Berlin, 29 février 1742.



Sire,

Je suis tout glorieux de ce que Votre Majesté daigne m'écrire et m'envoyer des vers dans un temps où elle est occupée par les affaires les plus importantes et les plus épineuses.

V. M. n'est pas, à coup sûr, en pays de connaissance quand elle est au milieu de cette cour céleste, qui n'est, ma foi, pas digne d'occuper le manoir où vous habitez. Il faut avouer que la gloire conduit V. M. par une route bien peu agréable. J'ai remarqué que tous les chemins qui conduisent à l'immortalité sont de même. Je frémis pour la santé de V. M., et je crois pouvoir démontrer en bonne logique et par de bons arguments que j'ai raison.

Je crois avoir si bien raison,
Que je me sens prêt à combattre
Sur ce sujet contre Sexte ou Pyrrhon,
Qui vous apprit l'art d'en terrasser quatre.

Je connais par mon expérience que vous en démonteriez même plus. A peine suis-je guéri des bottes de logique que V. M. me portait autrefois. Je m'en glorifie, comme saint François de ses stigmates.

Les Hollandais ont acheté le Luxembourg quinze millions. Les politiques de Berlin sont fort charmés de cet achat; ils regardent cela comme un raffinement de ruse digne d'être admiré.

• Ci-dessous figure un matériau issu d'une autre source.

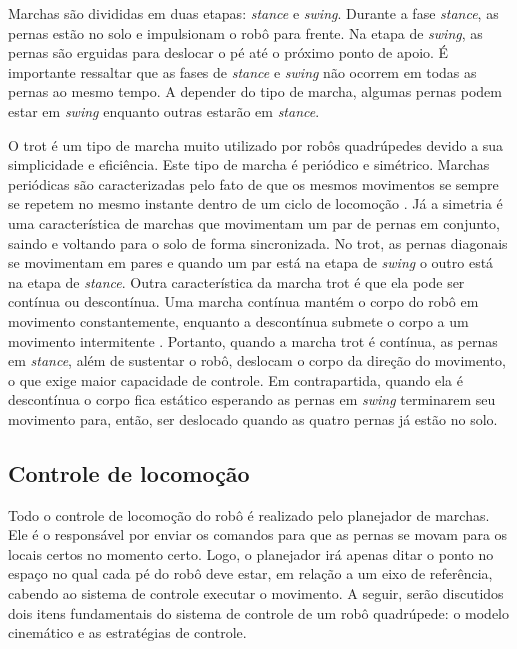 \documentclass[../main.tex]{subfiles}
\begin{document}
  Marchas são divididas em duas etapas: \textit{stance} e \textit{swing}. Durante a fase \textit{stance}, as pernas estão no solo e impulsionam o robô para frente. Na etapa de \textit{swing}, as pernas são erguidas para deslocar o pé até o próximo ponto de apoio. É importante ressaltar que as fases de \textit{stance} e \textit{swing} não ocorrem em todas as pernas ao mesmo tempo. A depender do tipo de marcha, algumas pernas podem estar em \textit{swing} enquanto outras estarão em \textit{stance}.

  O trot é um tipo de marcha muito utilizado por robôs quadrúpedes devido a sua simplicidade e eficiência. Este tipo de marcha é periódico e simétrico. Marchas periódicas são caracterizadas pelo fato de que os mesmos movimentos se sempre se repetem no mesmo instante dentro de um ciclo de locomoção \cite{de2006quadrupedal}. Já a simetria é uma característica de marchas que movimentam um par de pernas em conjunto, saindo e voltando para o solo de forma sincronizada. No trot, as pernas diagonais se movimentam em pares e quando um par está na etapa de \textit{swing} o outro está na etapa de \textit{stance}. Outra característica da marcha trot é que ela pode ser contínua ou descontínua. Uma marcha contínua mantém o corpo do robô em movimento constantemente, enquanto a descontínua submete o corpo a um movimento intermitente \cite{de2006quadrupedal}. Portanto, quando a marcha trot é contínua, as pernas em \textit{stance}, além de sustentar o robô, deslocam o corpo da direção do movimento, o que exige maior capacidade de controle. Em contrapartida, quando ela é descontínua o corpo fica estático esperando as pernas em \textit{swing} terminarem seu movimento para, então, ser deslocado quando as quatro pernas já estão no solo.

  \subsection{Controle de locomoção}

  Todo o controle de locomoção do robô é realizado pelo planejador de marchas. Ele é o responsável por enviar os comandos para que as pernas se movam para os locais certos no momento certo. Logo, o planejador irá apenas ditar o ponto no espaço no qual cada pé do robô deve estar, em relação a um eixo de referência, cabendo ao sistema de controle executar o movimento. A seguir, serão discutidos dois itens fundamentais do sistema de controle de um robô quadrúpede: o modelo cinemático e as estratégias de controle.
\end{document}
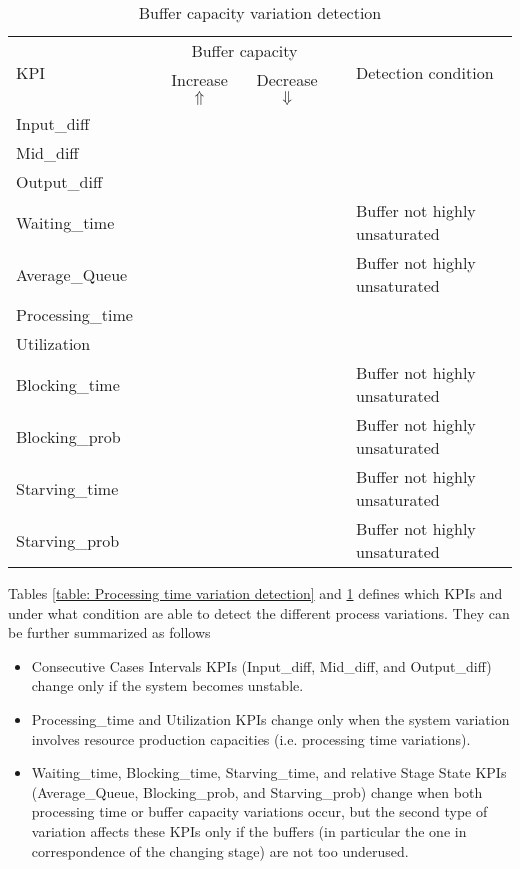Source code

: \begin{table}[H]
	\caption{Buffer capacity variation detection}
	\centering
	\label{table: Buffer capacity variation detection}
	\begin{tabular}{l c c c c l}
		\toprule
		\multirow{2}{*}{KPI} & & \multicolumn{2}{c}{Buffer capacity} & & \multirow{2}{*}{Detection condition}\\ 
		\cmidrule(lr){3-4}
		& & Increase $\Uparrow$ & Decrease $\Downarrow$ \\
		\cmidrule{1-6}
		Input\_diff 		& & & & & \\
		Mid\_diff 			& & & & & \\
		Output\_diff 		& & & & & \\
		Waiting\_time 		& & \checkmark & \checkmark & & Buffer not highly unsaturated \\
		Average\_Queue 		& & \checkmark & \checkmark & & Buffer not highly unsaturated \\
		Processing\_time 	& & & & &\\
		Utilization 		& & & & &\\
		Blocking\_time 		& & \checkmark & \checkmark & & Buffer not highly unsaturated \\
		Blocking\_prob 		& & \checkmark & \checkmark & & Buffer not highly unsaturated \\
		Starving\_time 		& & \checkmark & \checkmark & & Buffer not highly unsaturated \\
		Starving\_prob 		& & \checkmark & \checkmark & & Buffer not highly unsaturated \\
		\bottomrule
	\end{tabular}
\end{table}
Tables \ref{table: Processing time variation detection} and \ref{table: Buffer capacity variation detection} defines which KPIs and under what condition are able to detect the different process variations. They can be further summarized as follows
\begin{itemize}
\item Consecutive Cases Intervals KPIs (Input\_diff, Mid\_diff, and Output\_diff) change only if the system becomes unstable.
\item Processing\_time and Utilization KPIs change only when the system variation involves resource production capacities (i.e. processing time variations).
\item Waiting\_time, Blocking\_time, Starving\_time, and relative Stage State KPIs (Average\_Queue, Blocking\_prob, and Starving\_prob) change when both processing time or buffer capacity variations occur, but the second type of variation affects these KPIs only if the buffers (in particular the one in correspondence of the changing stage) are not too underused.
\end{itemize}
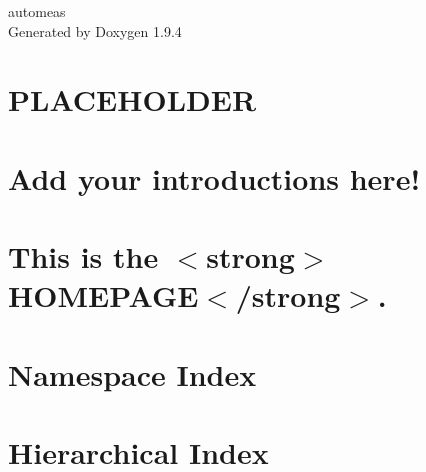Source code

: \documentclass[twoside]{book}
\newcommand{\+}{\discretionary{\mbox{\scriptsize$\hookleftarrow$}}{}{}}
\newcommand{\clearemptydoublepage}{%
    \newpage{\pagestyle{empty}\cleardoublepage}%
  }
\begin{document}
  \raggedbottom
    \hypersetup{pageanchor=false,
                bookmarksnumbered=true,
                pdfencoding=unicode
               }
  \begin{titlepage}
  \vspace*{7cm}
  \begin{center}%
  {\Large automeas}\\
  \vspace*{1cm}
  {\large Generated by Doxygen 1.9.4}\\
  \end{center}
  \end{titlepage}
  \clearemptydoublepage
  \tableofcontents
  \clearemptydoublepage
  \hypersetup{pageanchor=true}
\chapter{PLACEHOLDER}
\label{md__c___users__admin_source_repos_automeas_automeas_ui_api_index}

\chapter{Add your introductions here!}
\label{md__c___users__admin_source_repos_automeas_automeas_ui_articles_intro}

\chapter{This is the \texorpdfstring{$<$}{<}strong\texorpdfstring{$>$}{>}HOMEPAGE\texorpdfstring{$<$}{<}/strong\texorpdfstring{$>$}{>}.}
\label{md__c___users__admin_source_repos_automeas_automeas_ui_index}

\chapter{Namespace Index}

\chapter{Hierarchical Index}

\end{document}
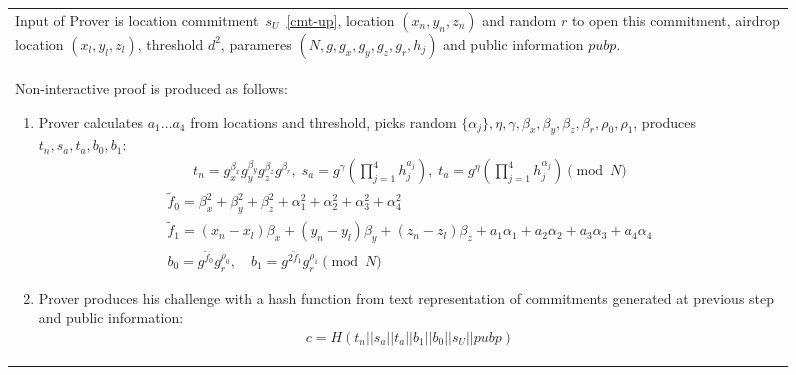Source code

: \documentclass{article}
\begin{document}
\begin{figure}[!htb]
\begin{tabular}{|p{\linewidth}|}
\hline

Input of Prover is
  location commitment~$s_U$~\eqref{cmt-up},
  location $(x_n, y_n, z_n)$ and random $r$ to open this commitment,
  airdrop location $(x_l, y_l, z_l)$,
  threshold $d^2$,
  parameres $(N, g, g_x, g_y, g_z, g_r, h_j)$
  and public information $pubp$.
\\
Non-interactive proof is produced as follows:
\begin{enumerate}
\item
  Prover calculates $a_1 \dots a_4$ from locations and threshold,
  picks random $\{\alpha_j\}, \eta, \gamma, \beta_x, \beta_y, \beta_z, \beta_r, \rho_0, \rho_1$,
  produces $t_n, s_a, t_a, b_0, b_1$:
\begin{gather}
  t_n = g_x^{\beta_x} g_y^{\beta_y} g_z^{\beta_z} g^{\beta_r}, \;
  s_a = g^{\gamma} (\prod_{j=1}^4 h_j^{a_j}),  \;
  t_a = g^{\eta} (\prod_{j=1}^4 h_j^{\alpha_j}) \pmod{N}
\end{gather}
\begin{gather}
  \tilde f_0 = \beta_x^2 + \beta_y^2 +\beta_z^2 + \alpha_1^2 + \alpha_2^2 + \alpha_3^2 + \alpha_4^2  \\
  \tilde f_1 = (x_n - x_l) \beta_x  + (y_n - y_l) \beta_y  + (z_n - z_l) \beta_z + a_1 \alpha_1 + a_2 \alpha_2 + a_3 \alpha_3 + a_4 \alpha_4 \\
  b_0 = g^{\tilde f_0} g_r^{\rho_0},   \quad
  b_1 = g^{2 \tilde f_1} g_r^{\rho_1} \pmod{N}
\end{gather}

\item
  Prover produces his challenge with a hash function
  from text representation of commitments generated at previous step and public information:
\begin{gather}
  c = H(t_n || s_a || t_a || b_1 || b_0 || s_U || pubp)
\end{gather}


\end{enumerate}
\end{tabular}
\end{figure}
\end{document}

Les partisans de la France condamnent cette conduite; on suppose déjà M. de Fénelon faisant tapage à la Haye, et remettant les choses sur l'ancien pied.

On dit que la Gazette de Hollande marque que l'Empereur ira d'abord à Cologne pour y adorer les trois rois, dont les noms sont sûrement connus de V. M., qui n'ignore pas des faits de cette nature.

V. M. m'ordonne de bavarder; j'obéis.